- Opening Delimiter -

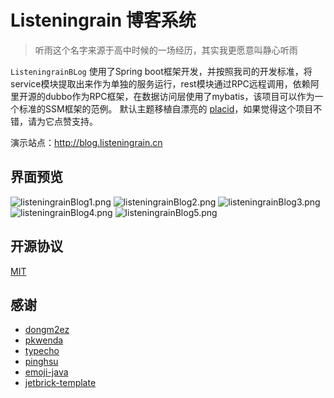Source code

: 
# Listeningrain 博客系统



> 听雨这个名字来源于高中时候的一场经历，其实我更愿意叫静心听雨

`ListeningrainBLog` 使用了Spring boot框架开发，并按照我司的开发标准，将service模块提取出来作为单独的服务运行，rest模块通过RPC远程调用，依赖阿里开源的dubbo作为RPC框架，在数据访问层使用了mybatis，该项目可以作为一个标准的SSM框架的范例。
默认主题移植自漂亮的 [placid](http://www.2zzt.com/bokezhuti/8845.html)，如果觉得这个项目不错，请为它点赞支持。

演示站点：http://blog.listeningrain.cn



## 界面预览
![listeningrainBlog1.png](http://blog.listeningrain.cn/upload-dir/首页.PNG)
![listeningrainBlog2.png](http://blog.listeningrain.cn/upload-dir/详情.PNG)
![listeningrainBlog3.png](http://blog.listeningrain.cn/upload-dir/登录.PNG)
![listeningrainBlog4.png](http://blog.listeningrain.cn/upload-dir/后台首页.PNG)
![listeningrainBlog5.png](http://blog.listeningrain.cn/upload-dir/文章管理.PNG)

## 开源协议

[MIT](LICENSE)

## 感谢

+ [dongm2ez](https://github.com/dongm2ez)
+ [pkwenda](https://github.com/pkwenda)
+ [typecho](https://github.com/typecho/typecho)
+ [pinghsu](https://github.com/chakhsu/pinghsu)
+ [emoji-java](https://github.com/vdurmont/emoji-java)
+ [jetbrick-template](https://github.com/subchen/jetbrick-template-2x)

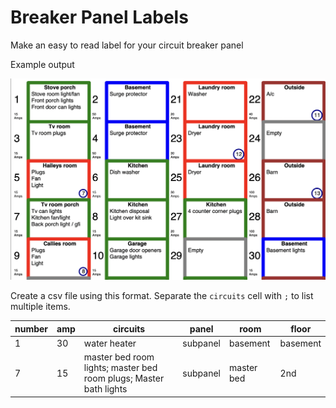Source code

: # Breaker Panel Labels

Make an easy to read label for your circuit breaker panel

Example output

![](images/labels.png)

Create a csv file using this format.  Separate the `circuits` cell with `;` to list multiple items.


| number |	amp	| circuits	| panel |	room	| floor |
| --- | ----------- | --- | ----------- | --- | ----------- |
| 1 | 30 |	water heater	| subpanel  |	basement    |	basement |
| 7 | 15 |	master bed room lights; master bed room plugs;  Master bath lights	| subpanel  |	master bed    |	2nd |


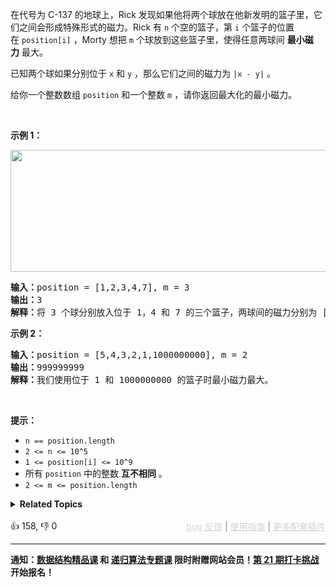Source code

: <p>在代号为 C-137 的地球上，Rick 发现如果他将两个球放在他新发明的篮子里，它们之间会形成特殊形式的磁力。Rick 有&nbsp;<code>n</code>&nbsp;个空的篮子，第&nbsp;<code>i</code>&nbsp;个篮子的位置在&nbsp;<code>position[i]</code>&nbsp;，Morty&nbsp;想把&nbsp;<code>m</code>&nbsp;个球放到这些篮子里，使得任意两球间&nbsp;<strong>最小磁力</strong>&nbsp;最大。</p>

<p>已知两个球如果分别位于&nbsp;<code>x</code>&nbsp;和&nbsp;<code>y</code>&nbsp;，那么它们之间的磁力为&nbsp;<code>|x - y|</code>&nbsp;。</p>

<p>给你一个整数数组&nbsp;<code>position</code>&nbsp;和一个整数&nbsp;<code>m</code>&nbsp;，请你返回最大化的最小磁力。</p>

<p>&nbsp;</p>

<p><strong>示例 1：</strong></p>

<p><img alt="" src="https://assets.leetcode-cn.com/aliyun-lc-upload/uploads/2020/08/16/q3v1.jpg" style="height: 195px; width: 562px;" /></p>

<pre><strong>输入：</strong>position = [1,2,3,4,7], m = 3
<strong>输出：</strong>3
<strong>解释：</strong>将 3 个球分别放入位于 1，4 和 7 的三个篮子，两球间的磁力分别为 [3, 3, 6]。最小磁力为 3 。我们没办法让最小磁力大于 3 。
</pre>

<p><strong>示例 2：</strong></p>

<pre><strong>输入：</strong>position = [5,4,3,2,1,1000000000], m = 2
<strong>输出：</strong>999999999
<strong>解释：</strong>我们使用位于 1 和 1000000000 的篮子时最小磁力最大。
</pre>

<p>&nbsp;</p>

<p><strong>提示：</strong></p>

<ul> 
 <li><code>n == position.length</code></li> 
 <li><code>2 &lt;= n &lt;= 10^5</code></li> 
 <li><code>1 &lt;= position[i] &lt;= 10^9</code></li> 
 <li>所有&nbsp;<code>position</code>&nbsp;中的整数 <strong>互不相同</strong>&nbsp;。</li> 
 <li><code>2 &lt;= m &lt;= position.length</code></li> 
</ul>

<details><summary><strong>Related Topics</strong></summary>数组 | 二分查找 | 排序</details><br>

<div>👍 158, 👎 0<span style='float: right;'><span style='color: gray;'><a href='https://github.com/labuladong/fucking-algorithm/discussions/939' target='_blank' style='color: lightgray;text-decoration: underline;'>bug 反馈</a> | <a href='https://labuladong.gitee.io/article/fname.html?fname=jb插件简介' target='_blank' style='color: lightgray;text-decoration: underline;'>使用指南</a> | <a href='https://labuladong.github.io/algo/images/others/%E5%85%A8%E5%AE%B6%E6%A1%B6.jpg' target='_blank' style='color: lightgray;text-decoration: underline;'>更多配套插件</a></span></span></div>

<div id="labuladong"><hr>

**通知：[数据结构精品课](https://aep.h5.xeknow.com/s/1XJHEO) 和 [递归算法专题课](https://aep.xet.tech/s/3YGcq3) 限时附赠网站会员！[第 21 期打卡挑战](https://opedk.xet.tech/s/4ptSo2) 开始报名！**

</div>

- Closing Delimiter -

### [What the exercise asks]
Some lines of the data above may hold the word "circuits"; report how many do, and nothing else.

### [Completed task]
2